A Web Form Input Validation, is not an attack technique is an “option” that you can use while creating a web page to ensure the users are introducing the correct data in a real time validation, here is an example:
https://developer.mozilla.org/es/docs/Learn/HTML/Forms/Validacion_formulario_datos
Finally using a cross-site scripting attack the attacker can catch the victim’s sessionID of his bank account if the victim is logged in a page (as the statement says) vulnerable to XSS and clicks a link inside of it where the XSS vulnerability is exploited (as the statement says), when this action is performed the victim will be redirect to another page controlled by the attacker (the “new tab on the web browser opens and shows an animated GIF of bills and coins being swallowed by a crocodile” of the statement)
And then the attacker looks for the sessionID cached in his webserver “access.log” and then login into the bank online service using the victim’s session ID (even “several days later” as the statement says) and extract ALL the funds (as the statement says once again)
This is classical CRSF. The attacker exploited the trust that the victim had with their bank website to carry out the malicious action.
I would have considered this to be a Phishing attempt; however, since its not an option and the online banking seems to have triggered the email being sent to him, I choose “clickjacking.”

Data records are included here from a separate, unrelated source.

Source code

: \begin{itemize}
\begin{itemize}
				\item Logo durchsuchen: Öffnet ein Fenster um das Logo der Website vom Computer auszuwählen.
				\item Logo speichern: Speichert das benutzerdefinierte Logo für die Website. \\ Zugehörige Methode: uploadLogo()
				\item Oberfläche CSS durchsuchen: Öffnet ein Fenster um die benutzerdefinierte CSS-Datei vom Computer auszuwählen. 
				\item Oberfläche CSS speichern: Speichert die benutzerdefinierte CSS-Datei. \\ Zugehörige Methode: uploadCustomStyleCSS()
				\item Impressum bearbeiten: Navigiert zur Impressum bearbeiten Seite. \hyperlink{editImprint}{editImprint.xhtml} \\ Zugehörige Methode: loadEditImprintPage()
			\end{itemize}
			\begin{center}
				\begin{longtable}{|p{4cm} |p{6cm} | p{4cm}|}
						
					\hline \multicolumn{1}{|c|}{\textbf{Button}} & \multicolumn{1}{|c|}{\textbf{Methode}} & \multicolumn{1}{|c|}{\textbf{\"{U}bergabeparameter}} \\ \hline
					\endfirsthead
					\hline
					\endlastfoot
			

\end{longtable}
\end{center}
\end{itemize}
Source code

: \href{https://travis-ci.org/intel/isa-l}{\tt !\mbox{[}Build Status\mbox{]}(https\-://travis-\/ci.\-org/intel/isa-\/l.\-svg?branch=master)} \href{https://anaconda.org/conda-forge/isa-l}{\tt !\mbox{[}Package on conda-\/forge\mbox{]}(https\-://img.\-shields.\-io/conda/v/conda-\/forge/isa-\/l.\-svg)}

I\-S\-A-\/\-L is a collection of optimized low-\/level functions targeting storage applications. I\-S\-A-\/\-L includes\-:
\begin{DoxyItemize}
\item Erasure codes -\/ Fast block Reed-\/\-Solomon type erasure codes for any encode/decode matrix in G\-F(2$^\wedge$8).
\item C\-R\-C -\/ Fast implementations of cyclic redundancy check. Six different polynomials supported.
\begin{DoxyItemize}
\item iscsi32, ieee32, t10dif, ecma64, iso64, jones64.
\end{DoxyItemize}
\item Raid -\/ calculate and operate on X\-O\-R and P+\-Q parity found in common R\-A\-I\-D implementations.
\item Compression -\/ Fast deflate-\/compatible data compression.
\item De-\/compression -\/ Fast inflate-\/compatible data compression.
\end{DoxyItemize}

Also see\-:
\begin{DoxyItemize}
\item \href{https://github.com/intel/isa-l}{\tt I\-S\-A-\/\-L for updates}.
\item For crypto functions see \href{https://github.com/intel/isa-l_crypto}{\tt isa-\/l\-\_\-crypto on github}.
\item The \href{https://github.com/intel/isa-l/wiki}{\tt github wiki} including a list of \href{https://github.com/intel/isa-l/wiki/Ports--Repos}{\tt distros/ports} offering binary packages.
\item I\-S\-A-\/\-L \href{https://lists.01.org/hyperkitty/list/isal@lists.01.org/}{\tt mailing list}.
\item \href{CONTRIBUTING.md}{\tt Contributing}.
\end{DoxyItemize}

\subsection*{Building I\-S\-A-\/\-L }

According to OWASP definition, “Clickjacking, also known as a “UI redress attack”, is when an attacker uses multiple transparent or opaque layers to trick a user into clicking on a button or link on another page when they were intending to click on the the top level page.
I have to assume that the online banking webpage that Kyle thought he was logging into was not the actual bank.
Due to the fact that Kyle was browsing the online bank website when he got an e-mail, there is a reason to believe that an attacker exploited an XSS vulnerability that allowed the attacker to get Kyle’s e-mail address. The attacker sent an e-mail to Kyle that has a link that executed an unauthorized command transmitted by the user from a trusted web-application. CSRF was performed that transferred or withdrew Kyle’s funds from his bank account without his full-awareness due – an attacker creates such command not currently existing in the web application.